Why oh why does Hollywood produce movies like 'New Year's Eve'? You know the type. Gather a cast of stars celebrities 'du jour' sufficient to fill a double-decker bus and match them up in supposedly humorous, heart warming and suspenseful vignettes. Garry Marshall did it in 'Valentine's Day' last year and tries it again here. Marshall even re-uses stars celebrities like Jessica BielHector Elizondo and Ashton Kutcher from the earlier movie, albeit as different characters.

The formula remains the same. Create a patchwork of occasionally intersecting stories that cover the gamut from A to Z or in this case from birth through regeneration to death and leave it to the stars celebrities to generate sparks to ignite the audience. The only problem is that most of them do not spark either individually or in their assigned pairs.

Kutcher and Lea Michele make for as dull a coupling as you could imagine whilst the pairing of Zac Efron and a glammed-down Michelle Pfeiffer does not work at all. Robert De Niro must have smiled all the way  to the bank for his scenes - all but one - filmed in a bed. They probably took no more than a day or two to complete. Sofia Vergara at least shows some signs of life whilst Jon Bon Jovi was the highlight for me but only because he fills his jeans so spectacularly well.

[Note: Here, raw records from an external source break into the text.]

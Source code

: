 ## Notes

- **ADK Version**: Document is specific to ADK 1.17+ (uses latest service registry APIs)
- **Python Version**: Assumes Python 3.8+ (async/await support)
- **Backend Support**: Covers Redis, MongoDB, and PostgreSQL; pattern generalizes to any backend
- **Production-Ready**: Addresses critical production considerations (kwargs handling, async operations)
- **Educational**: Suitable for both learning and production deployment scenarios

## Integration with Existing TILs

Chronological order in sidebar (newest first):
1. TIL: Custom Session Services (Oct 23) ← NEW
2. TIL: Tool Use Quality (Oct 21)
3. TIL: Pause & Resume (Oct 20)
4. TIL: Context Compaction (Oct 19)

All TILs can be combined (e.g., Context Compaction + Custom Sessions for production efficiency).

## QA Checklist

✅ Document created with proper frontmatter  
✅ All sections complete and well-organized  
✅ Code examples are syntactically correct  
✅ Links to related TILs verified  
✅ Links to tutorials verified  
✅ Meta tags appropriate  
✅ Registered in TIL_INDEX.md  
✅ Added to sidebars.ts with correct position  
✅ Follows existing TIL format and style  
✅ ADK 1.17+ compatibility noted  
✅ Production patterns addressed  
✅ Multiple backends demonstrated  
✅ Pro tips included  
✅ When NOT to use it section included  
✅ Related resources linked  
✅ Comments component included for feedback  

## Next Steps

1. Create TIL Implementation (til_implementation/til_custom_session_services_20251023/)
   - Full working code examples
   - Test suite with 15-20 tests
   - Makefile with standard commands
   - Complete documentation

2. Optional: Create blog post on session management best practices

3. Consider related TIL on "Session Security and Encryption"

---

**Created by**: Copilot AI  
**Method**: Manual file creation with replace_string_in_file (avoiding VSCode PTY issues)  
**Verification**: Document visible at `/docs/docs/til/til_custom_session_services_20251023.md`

The film is not particularly humorous. It's 'heart-warming' moments left me feeling icky very much in the way I used to feel as a young man in the moments immediately after ejaculating over myself. The suspenseful moments are not particularly thrilling although one relationship is quite nicely concealed until the end 'reveal'.

It doesn't say much for the movie that it's best and only sustained moments of entertainment come at the closing credits which comprise bloopers and excised moments of cast playfulness. This film may well have departed Sydney screens by the time we reach it's titular event, only three weeks away.

3 comments:

  1. It was icky as a teen. It took time to appreciate man fluid.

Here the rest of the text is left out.